LEARNING IN THE TIME OF COVID-19 CRISIS
As the threat of the Covid-19 contagion remains high, we share the view of the Department of Education that learning must continue for the 27 million learners in the country, but not with sense of urgency, as the welfare of these learners should be paramount.
Despite the Covid-19 threat, the DepEd has assured it is doing its best to come up with plans that would ensure the safety of learners and continuity of quality learning if the planned school opening in August pushes through without prejudice to the earlier stand of the President that classes would not resume until the vaccine is available.
For one, DepEd Sec. Leonor Briones emphasized that something must be done so as not disrupt learning while the world is still grappling to develop a vaccine for the Covid-19.
Among its plans are learning delivery modalities aside from face-to-face classes such as distance learning through online, modular and TV/radio-based instruction; blended learning which is a combination of those mentioned; and homeschooling facilitated by qualified parents, guardians or tutors.
Each of these learning modalities is a challenge on its own, but no one has the monopoly on what is the best mode of learning, as we learn as we go in this pandemic.
Even South Korea, which could be the world’s test case in implementing online learning when schools opened in April, has encountered challenges with teachers and students still struggling to adjust from face-to-face learning to online home lessons, problems on technical glitches as online traffic surged, lack of gadgets in low-income families, technical know-how of learners/teachers, among others.
This is South Korea already, the most wired country in the world where nine out of 10 people owned a smartphone in 2018.
The Philippines has a lot of catching up to do in terms of information and communications technology to ensure quality learning under the new normal.
In the Cordillera, not all areas have Internet connection or even mobile phone signal and electricity, thus making online classes truly a challenging one. Added to that is the lack of equipment such as laptops and desktops that these learners need for their online classes. A survey by the DepEd-Cordillera, however, showed that almost every household in this landlocked region has access to radio or television, which could be a means of learning for those in far flung barangays.

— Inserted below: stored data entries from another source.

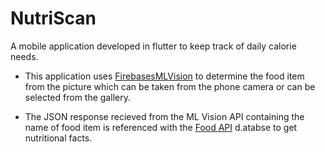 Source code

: # NutriScan


A mobile application developed in flutter to keep track of daily calorie needs.

- This application uses [FirebasesMLVision](https://firebase.google.com/docs/ml-kit) to determine the food item from the picture which can be taken from the phone camera or can be selected from the gallery.

- The JSON response recieved from the ML Vision API containing the name of food item is referenced with the [Food API](https://api.nal.usda.gov/fdc) d.atabse to get nutritional facts.
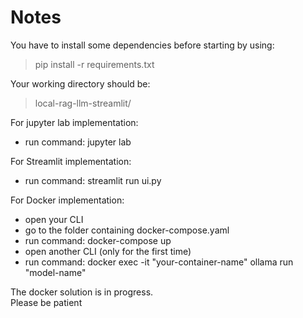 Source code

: # Notes

You have to install some dependencies before starting by using:  
> pip install -r requirements.txt

Your working directory should be:  
> local-rag-llm-streamlit/

For jupyter lab implementation:
- run command: jupyter lab  

For Streamlit implementation:
- run command: streamlit run ui.py

For Docker implementation:
- open your CLI
- go to the folder containing docker-compose.yaml
- run command: docker-compose up
- open another CLI (only for the first time)
- run command: docker exec -it "your-container-name" ollama run "model-name"  

The docker solution is in progress.  
Please be patient   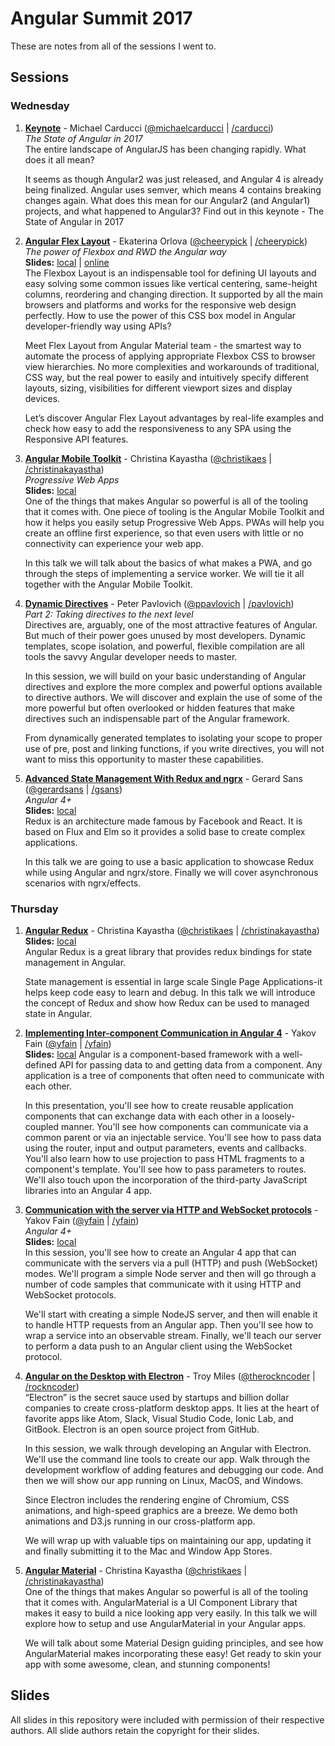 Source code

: # Angular Summit 2017
These are notes from all of the sessions I went to.

## Sessions
### Wednesday
1. **[Keynote](https://github.com/nazrhyn/angular-summit-2017-notes/blob/master/keynote/keynote.md)** - Michael Carducci ([@michaelcarducci](https://twitter.com/michaelcarducci) | [/carducci](https://github.com/carducci))   
    _The State of Angular in 2017_   
    The entire landscape of AngularJS has been changing rapidly. What does it all mean?
    
    It seems as though Angular2 was just released, and Angular 4 is already being finalized. Angular uses semver, which means 4 contains breaking changes again. What does this mean for our Angular2 (and Angular1) projects, and what happened to Angular3? Find out in this keynote - The State of Angular in 2017
1. **[Angular Flex Layout](https://github.com/nazrhyn/angular-summit-2017-notes/blob/master/angular-flex-layout/angular-flex-layout.md)** - Ekaterina Orlova ([@cheerypick](https://twitter.com/cheerypick) | [/cheerypick](https://github.com/cheerypick))   
    _The power of Flexbox and RWD the Angular way_   
    **Slides:** [local](https://github.com/nazrhyn/angular-summit-2017-notes/blob/master/angular-flex-layout/angular-flex-layout.pdf) | [online](http://slides.com/cherrypick/deck-9)   
    The Flexbox Layout is an indispensable tool for defining UI layouts and easy solving some common issues like vertical centering, same-height columns, reordering and changing direction. It supported by all the main browsers and platforms and works for the responsive web design perfectly. How to use the power of this CSS box model in Angular developer-friendly way using APIs?
    
    Meet Flex Layout from Angular Material team - the smartest way to automate the process of applying appropriate Flexbox CSS to browser view hierarchies. No more complexities and workarounds of traditional, CSS way, but the real power to easily and intuitively specify different layouts, sizing, visibilities for different viewport sizes and display devices.
    
    Let’s discover Angular Flex Layout advantages by real-life examples and check how easy to add the responsiveness to any SPA using the Responsive API features.
1. **[Angular Mobile Toolkit](https://github.com/nazrhyn/angular-summit-2017-notes/blob/master/angular-mobile-toolkit/angular-mobile-toolkit.md)** - Christina Kayastha ([@christikaes](https://twitter.com/christikaes) | [/christinakayastha](https://github.com/christinakayastha))   
    _Progressive Web Apps_   
    **Slides:** [local](https://github.com/nazrhyn/angular-summit-2017-notes/blob/master/angular-mobile.toolkit/angular-mobile.toolkit.pdf)   
    One of the things that makes Angular so powerful is all of the tooling that it comes with. One piece of tooling is the Angular Mobile Toolkit and how it helps you easily setup Progressive Web Apps. PWAs will help you create an offline first experience, so that even users with little or no connectivity can experience your web app.
    
    In this talk we will talk about the basics of what makes a PWA, and go through the steps of implementing a service worker. We will tie it all together with the Angular Mobile Toolkit.
1. **[Dynamic Directives](https://github.com/nazrhyn/angular-summit-2017-notes/blob/master/dynamic-directives/dynamic-directives.md)** - Peter Pavlovich ([@ppavlovich](https://twitter.com/ppavlovich) | [/pavlovich](https://github.com/pavlovich))   
    _Part 2: Taking directives to the next level_   
    Directives are, arguably, one of the most attractive features of Angular. But much of their power goes unused by most developers. Dynamic templates, scope isolation, and powerful, flexible compilation are all tools the savvy Angular developer needs to master.
    
    In this session, we will build on your basic understanding of Angular directives and explore the more complex and powerful options available to directive authors. We will discover and explain the use of some of the more powerful but often overlooked or hidden features that make directives such an indispensable part of the Angular framework.
    
    From dynamically generated templates to isolating your scope to proper use of pre, post and linking functions, if you write directives, you will not want to miss this opportunity to master these capabilities.
1. **[Advanced State Management With Redux and ngrx](https://github.com/nazrhyn/angular-summit-2017-notes/blob/master/advanced-state-management/advanced-state-management.md)** - Gerard Sans ([@gerardsans](https://twitter.com/gerardsans) | [/gsans](https://github.com/gsans))   
    _Angular 4+_   
    **Slides:** [local](https://github.com/nazrhyn/angular-summit-2017-notes/blob/master/advanced-state-management/advanced-state-management.pdf)   
    Redux is an architecture made famous by Facebook and React. It is based on Flux and Elm so it provides a solid base to create complex applications.
    
    In this talk we are going to use a basic application to showcase Redux while using Angular and ngrx/store. Finally we will cover asynchronous scenarios with ngrx/effects.

### Thursday
1. **[Angular Redux](https://github.com/nazrhyn/angular-summit-2017-notes/blob/master/angular-redux/angular-redux.md)** - Christina Kayastha ([@christikaes](https://twitter.com/christikaes) | [/christinakayastha](https://github.com/christinakayastha))   
    **Slides:** [local](https://github.com/nazrhyn/angular-summit-2017-notes/blob/master/angular-mobile.toolkit/angular-mobile.toolkit.pdf)   
    Angular Redux is a great library that provides redux bindings for state management in Angular.
    
    State management is essential in large scale Single Page Applications-it helps keep code easy to learn and debug. In this talk we will introduce the concept of Redux and show how Redux can be used to managed state in Angular.
    
1. **[Implementing Inter-component Communication in Angular 4](https://github.com/nazrhyn/angular-summit-2017-notes/blob/master/inter-component-communication/inter-component-communication.md)** - Yakov Fain ([@yfain](https://twitter.com/yfain) | [/yfain](https://github.com/yfain))   
    **Slides:** [local](https://github.com/nazrhyn/angular-summit-2017-notes/blob/master/inter-component-communication/inter-component-communication.pdf)
    Angular is a component-based framework with a well-defined API for passing data to and getting data from a component. Any application is a tree of components that often need to communicate with each other.
    
    In this presentation, you'll see how to create reusable application components that can exchange data with each other in a loosely-coupled manner. You'll see how components can communicate via a common parent or via an injectable service. You'll see how to pass data using the router, input and output parameters, events and callbacks. You'll also learn how to use projection to pass HTML fragments to a component's template. You'll see how to pass parameters to routes. We'll also touch upon the incorporation of the third-party JavaScript libraries into an Angular 4 app.
    
1. **[Communication with the server via HTTP and WebSocket protocols](https://github.com/nazrhyn/angular-summit-2017-notes/blob/master/http-and-websocket-communication/http-and-websocket-communication.md)** - Yakov Fain ([@yfain](https://twitter.com/yfain) | [/yfain](https://github.com/yfain))   
    _Angular 4+_   
    **Slides:** [local](https://github.com/nazrhyn/angular-summit-2017-notes/blob/master/http-and-websocket-communication/http-and-websocket-communication.pdf)   
    In this session, you'll see how to create an Angular 4 app that can communicate with the servers via a pull (HTTP) and push (WebSocket) modes. We'll program a simple Node server and then will go through a number of code samples that communicate with it using HTTP and WebSocket protocols.
    
    We'll start with creating a simple NodeJS server, and then will enable it to handle HTTP requests from an Angular app. Then you'll see how to wrap a service into an observable stream. Finally, we'll teach our server to perform a data push to an Angular client using the WebSocket protocol.
    
1. **[Angular on the Desktop with Electron](https://github.com/nazrhyn/angular-summit-2017-notes/blob/master/desktop-angular-with-electron/desktop-angular-with-electron.md)** - Troy Miles ([@therockncoder](https://twitter.com/therockncoder) | [/rockncoder](https://github.com/Rockncoder))   
    “Electron” is the secret sauce used by startups and billion dollar companies to create cross-platform desktop apps. It lies at the heart of favorite apps like Atom, Slack, Visual Studio Code, Ionic Lab, and GitBook. Electron is an open source project from GitHub.
    
    In this session, we walk through developing an Angular with Electron. We'll use the command line tools to create our app. Walk through the development workflow of adding features and debugging our code. And then we will show our app running on Linux, MacOS, and Windows.
    
    Since Electron includes the rendering engine of Chromium, CSS animations, and high-speed graphics are a breeze. We demo both animations and D3.js running in our cross-platform app.
    
    We will wrap up with valuable tips on maintaining our app, updating it and finally submitting it to the Mac and Window App Stores.

1. **[Angular Material](https://github.com/nazrhyn/angular-summit-2017-notes/blob/master/angular-material/angular-material.md)** - Christina Kayastha ([@christikaes](https://twitter.com/christikaes) | [/christinakayastha](https://github.com/christinakayastha))   
    One of the things that makes Angular so powerful is all of the tooling that it comes with. AngularMaterial is a UI Component Library that makes it easy to build a nice looking app very easily. In this talk we will explore how to setup and use AngularMaterial in your Angular apps.
    
    We will talk about some Material Design guiding principles, and see how AngularMaterial makes incorporating these easy! Get ready to skin your app with some awesome, clean, and stunning components!

## Slides
All slides in this repository were included with permission of their respective authors. All slide authors retain the copyright for their slides.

Due to the numerous challenges ahead, a strong partnership with the local government units and the local school boards is crucial when classes resume under the new normal.
In the event face-to-face education is seen as a better choice especially in low risk areas, DepEd should make sure that all precautionary measures are put in place, such as physical distancing, provision of face masks, face shields, thermal scanners, and wash facilities in strategic locations within the learning facilities.
Ultimately, whatever learning mode is implemented in an area, DepEd should be lenient to students when giving requirements, and there should be a system of monitoring each learner’s progress and welfare.
Meanwhile, the Senate’s latest move to approve on second reading Senate Bill 1541, which would amend the Section 3 of Republic Act 7797 or “An Act to Lengthen the School Calendar from 200 days to not more than 220 class days,” could help the government if it needs to defer the school opening beyond August. The current law mandates that the school opening should be on the first Monday of June but not later than the last day of August.
While the Philippines is still bracing for the next waves of the Covid-19, we do not see a sense of urgency for an early resumption of classes, if only to safeguard the health of our million of learners.
In this time of uncertainty, we again remind our leaders of the adage that it takes a village to raise a child.